O advogado dos acusados justificou no processo que a restituição do armamento era cabível porque, como já foram periciados e tiveram a licitude comprovada, não são mais de interesse do processo judicial.

Contudo, o desembargador relator, Orlando Perri, após avaliar o processo, entendeu que as duas pistolas 9mm continuam sendo de interesse do processo, porque os acusados responde pelo crime de porte ilegal de armas e, se forem condenados, conforme a lei, as armas são entregues para a União.
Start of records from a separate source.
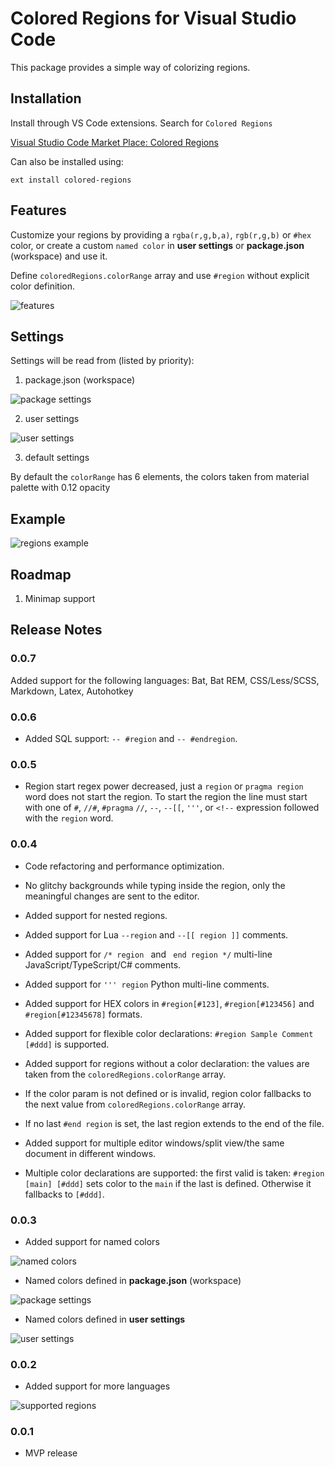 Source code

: # Colored Regions for Visual Studio Code

This package provides a simple way of colorizing regions.

## Installation

Install through VS Code extensions. Search for `Colored Regions`

[Visual Studio Code Market Place: Colored Regions](https://marketplace.visualstudio.com/items?itemName=mihelcic.colored-regions)

Can also be installed using:

```
ext install colored-regions
```

## Features

Customize your regions by providing a `rgba(r,g,b,a)`, `rgb(r,g,b)` or `#hex` color, or create a custom `named color` in **user settings** or **package.json** (workspace) and use it.

Define `coloredRegions.colorRange` array and use `#region` without explicit color definition.

![features](images/features.png)

## Settings

Settings will be read from (listed by priority):

1) package.json (workspace)

![package settings](images/package_settings.png)

2) user settings

![user settings](images/user_settings.png)

3) default settings

By default the `colorRange` has 6 elements, the colors taken from material palette with 0.12 opacity

## Example

![regions example](images/regions.png)

## Roadmap

1. Minimap support

## Release Notes

### 0.0.7
  Added support for the following languages: Bat, Bat REM, CSS/Less/SCSS, Markdown, Latex, Autohotkey

### 0.0.6
* Added SQL support: `-- #region` and `-- #endregion`.

### 0.0.5

* Region start regex power decreased, just a `region` or `pragma region` word does not start the region.
To start the region the line must start with one of `#`, `//#`, `#pragma` `//`, `--`, `--[[`, `'''`, or `<!--` expression followed with the `region` word.


### 0.0.4

* Code refactoring and performance optimization.

* No glitchy backgrounds while typing inside the region, only the meaningful changes are sent to the editor.

* Added support for nested regions.

* Added support for Lua `--region` and `--[[ region ]]` comments.

* Added support for `/* region ` and ` end region */` multi-line JavaScript/TypeScript/C# comments.

* Added support for `''' region` Python multi-line comments.

* Added support for HEX colors in `#region[#123]`, `#region[#123456]` and `#region[#12345678]` formats.

* Added support for flexible color declarations: `#region Sample Comment [#ddd]` is supported.

* Added support for regions without a color declaration: the values are taken from the `coloredRegions.colorRange` array.

* If the color param is not defined or is invalid, region color fallbacks to the next value from `coloredRegions.colorRange` array.

* If no last `#end region` is set, the last region extends to the end of the file.

* Added support for multiple editor windows/split view/the same document in different windows.

* Multiple color declarations are supported: the first valid is taken: `#region [main] [#ddd]` sets color to the `main` if the last is defined. Otherwise it fallbacks to `[#ddd]`.


### 0.0.3

* Added support for named colors

![named colors](images/named_colors.png)

* Named colors defined in **package.json** (workspace)

![package settings](images/package_settings.png)

* Named colors defined in **user settings**

![user settings](images/user_settings.png)


### 0.0.2

* Added support for more languages

![supported regions](images/supported_regions.png)


### 0.0.1

* MVP release
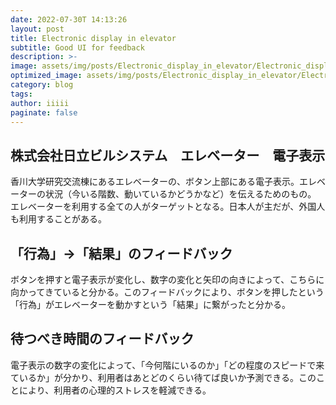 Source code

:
 ```yaml
---
date: 2022-07-30T 14:13:26
layout: post
title: Electronic display in elevator
subtitle: Good UI for feedback
description: >-
image: assets/img/posts/Electronic_display_in_elevator/Electronic_display_in_elevator.jpg
optimized_image: assets/img/posts/Electronic_display_in_elevator/Electronic_display_in_elevator_resized_thumbnail.jpg
category: blog
tags: 
author: iiiii
paginate: false
---
```


## 株式会社日立ビルシステム　エレベーター　電子表示

香川大学研究交流棟にあるエレベーターの、ボタン上部にある電子表示。エレベーターの状況（今いる階数、動いているかどうかなど）を伝えるためのもの。
エレベーターを利用する全ての人がターゲットとなる。日本人が主だが、外国人も利用することがある。

## 「行為」→「結果」のフィードバック

ボタンを押すと電子表示が変化し、数字の変化と矢印の向きによって、こちらに向かってきていると分かる。このフィードバックにより、ボタンを押したという「行為」がエレベーターを動かすという「結果」に繋がったと分かる。

## 待つべき時間のフィードバック

電子表示の数字の変化によって、「今何階にいるのか」「どの程度のスピードで来ているか」が分かり、利用者はあとどのくらい待てば良いか予測できる。このことにより、利用者の心理的ストレスを軽減できる。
Conforme consta no processo, a polícia chegou a fazenda onde estavam os dois acusados, na cidade de Cocalinho (852 km de Cuiabá), após uma denúncia anônima de crime ambiental. No relato, também foi apresentada a presença de armas no local.

Na propriedade, os agentes encontraram um dos acusados carregando uma pistola e, por mais que tivesse o registro para a posse, não tinha o porte. Sendo assim, ele poderia manter o armamento em casa ou no local de trabalho, conforme o local que relatou no momento do registro, mas não se locomover armado.

Por este motivo, ambos foram presos em flagrante e respondem pelo crime de porte ilegal de armas, que, de acordo com a lei, pode resultar na entrega das pistolas para o Exército Brasileiro, que decidirá pela doação ou destruição do artefato.